Yesterday I heard my mother saying, “Do you still remember those days when you eagerly waited for the cycle bell of the postman?” Baba said, “Daakiya Bhai!”
Ten years down the line, we'd have a hard time explaining, to the future generation, what a landline phone is or what the job of a typist was. It's already difficult now. Another profession that's gradually ebbing away from our memory is that of a postman.
The tinkling of a bicycle bell that used to put a smile on faces. A bulky man in his mid-twenties, sweating profusely through his India Post uniform, handed love, care, exam results or even an interview card.
“Never forget to go to temple on Sunday. It's your birthday. Though I can't reach, my blessings will always be with you,” it was love and care passed by a father to his son, who is fighting at the border for his country.
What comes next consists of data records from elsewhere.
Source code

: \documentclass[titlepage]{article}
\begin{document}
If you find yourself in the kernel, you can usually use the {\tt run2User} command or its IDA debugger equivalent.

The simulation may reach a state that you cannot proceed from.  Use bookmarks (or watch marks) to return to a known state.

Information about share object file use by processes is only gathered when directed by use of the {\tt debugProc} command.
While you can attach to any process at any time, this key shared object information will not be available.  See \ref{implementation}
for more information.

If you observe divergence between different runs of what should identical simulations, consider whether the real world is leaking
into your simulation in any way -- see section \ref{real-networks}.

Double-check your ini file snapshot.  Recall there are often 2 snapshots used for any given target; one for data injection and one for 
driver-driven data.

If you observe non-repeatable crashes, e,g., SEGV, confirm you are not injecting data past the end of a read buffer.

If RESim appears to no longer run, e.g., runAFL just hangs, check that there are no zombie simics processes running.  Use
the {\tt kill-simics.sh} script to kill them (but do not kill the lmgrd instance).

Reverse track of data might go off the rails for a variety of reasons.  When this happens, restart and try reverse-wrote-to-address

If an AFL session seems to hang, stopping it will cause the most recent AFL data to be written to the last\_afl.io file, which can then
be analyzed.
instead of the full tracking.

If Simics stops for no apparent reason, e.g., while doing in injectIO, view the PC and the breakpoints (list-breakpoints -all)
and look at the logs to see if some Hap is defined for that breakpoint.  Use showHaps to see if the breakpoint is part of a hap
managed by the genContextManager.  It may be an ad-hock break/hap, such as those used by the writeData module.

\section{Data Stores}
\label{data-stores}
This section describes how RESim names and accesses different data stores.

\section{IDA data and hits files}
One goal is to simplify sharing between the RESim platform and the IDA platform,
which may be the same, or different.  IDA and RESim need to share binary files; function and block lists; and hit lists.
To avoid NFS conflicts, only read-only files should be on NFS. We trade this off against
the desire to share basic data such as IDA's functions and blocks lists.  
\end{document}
Isn't it really nice? These letters are just signatures of emotions and tears of those loved ones who are staying far away or a secret box between two friends or a lovely piece of romance wrapped in a piece of paper. How many times have you waited at your doorstep for a letter that has not been delivered yet? Didn't it bring you tears and despair very often? Some people remember it as a beautiful spring while others may have tears flowing as rain, when they remember such messages. Yet, they were important in everyone's life.
While searching for an old book or magazine on a shelf, you may get such a letter. A nostalgic trip to old times when WhatsApp didn't exist. Unfold old letters in which the inked words may have faded a little, that small piece of paper may have lost its beauty and yet, it will be enough for you to bring your old college days and some of your memories back to life. Isn't it?
How many times have we read those lines repeatedly? How many memories have passed our minds? While reading those lines once again after years, it seems as if we are entering another birth of our life. That much far letters have gone away from us.
When people became too busy and new technologies like e-mail, chatting and mobile phones come into existence, everyone including me have forgotten letters. Actually when these things reduced the distance between people, the warmth of letters lost its charm. It is really a mere transformation according to the passage of time. But, an era or century was there, where letters from the inevitable part of each one's life. Really, an old letter in our hand can make us remember many lost things including lost relationships and faded young age or even early childhood.
Future generations may think, what an inconvenient thing was that letter of early times, where they had to buy an envelope or cover, write it on paper, go to the post office, fix stamps and post it. Again, it takes 2-3 days to reach the other person's hand. Then it may take one week or more to get its reply. Now, we are getting everything in just one mouse click at our doorstep. Not even needed to buy a postal card. Actually this thought has come into existence in the mind of every person now itself. Easy availability of many things has caused its loss of charm.
I myself as a child loved collecting stamps. The hobby of collecting stamps is often called “the hobby of kings and the king of hobbies.”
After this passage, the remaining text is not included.